++++ Data to examine

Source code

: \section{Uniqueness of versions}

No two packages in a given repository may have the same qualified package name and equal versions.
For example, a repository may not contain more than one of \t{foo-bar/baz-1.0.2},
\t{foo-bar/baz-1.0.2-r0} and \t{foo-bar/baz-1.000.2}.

++++++++
++++ Data to examine

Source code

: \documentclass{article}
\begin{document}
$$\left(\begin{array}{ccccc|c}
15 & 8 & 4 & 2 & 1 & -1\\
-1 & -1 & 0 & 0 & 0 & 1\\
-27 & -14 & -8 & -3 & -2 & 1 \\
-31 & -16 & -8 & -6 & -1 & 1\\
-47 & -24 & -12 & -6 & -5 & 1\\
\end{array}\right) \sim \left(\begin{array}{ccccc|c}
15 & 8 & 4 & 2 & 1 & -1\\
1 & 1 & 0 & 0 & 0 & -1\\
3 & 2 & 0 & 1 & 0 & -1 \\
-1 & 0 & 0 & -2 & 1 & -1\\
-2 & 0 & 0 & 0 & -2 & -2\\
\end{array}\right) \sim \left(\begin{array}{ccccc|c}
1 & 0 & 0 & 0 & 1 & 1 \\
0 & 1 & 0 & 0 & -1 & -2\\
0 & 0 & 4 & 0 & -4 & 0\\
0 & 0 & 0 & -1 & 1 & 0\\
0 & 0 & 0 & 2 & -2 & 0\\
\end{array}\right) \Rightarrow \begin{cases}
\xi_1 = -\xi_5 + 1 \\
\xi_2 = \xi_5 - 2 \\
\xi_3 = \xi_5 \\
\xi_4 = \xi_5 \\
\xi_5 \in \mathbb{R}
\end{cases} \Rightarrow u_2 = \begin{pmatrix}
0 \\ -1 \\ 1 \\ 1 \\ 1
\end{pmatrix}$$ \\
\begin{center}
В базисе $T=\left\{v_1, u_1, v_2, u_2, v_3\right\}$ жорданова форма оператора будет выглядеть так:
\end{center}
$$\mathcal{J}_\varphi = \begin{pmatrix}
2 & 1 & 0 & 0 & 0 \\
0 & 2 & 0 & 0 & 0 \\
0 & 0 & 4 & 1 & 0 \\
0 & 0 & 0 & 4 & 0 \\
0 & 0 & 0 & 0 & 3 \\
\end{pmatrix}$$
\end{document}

++++++++

Action item: Which lines of the data contain the word "array"? Copy each one.

Exercise answer:
$$\left(\begin{array}{ccccc|c}
\end{array}\right) \sim \left(\begin{array}{ccccc|c}
\end{array}\right) \sim \left(\begin{array}{ccccc|c}
\end{array}\right) \Rightarrow \begin{cases}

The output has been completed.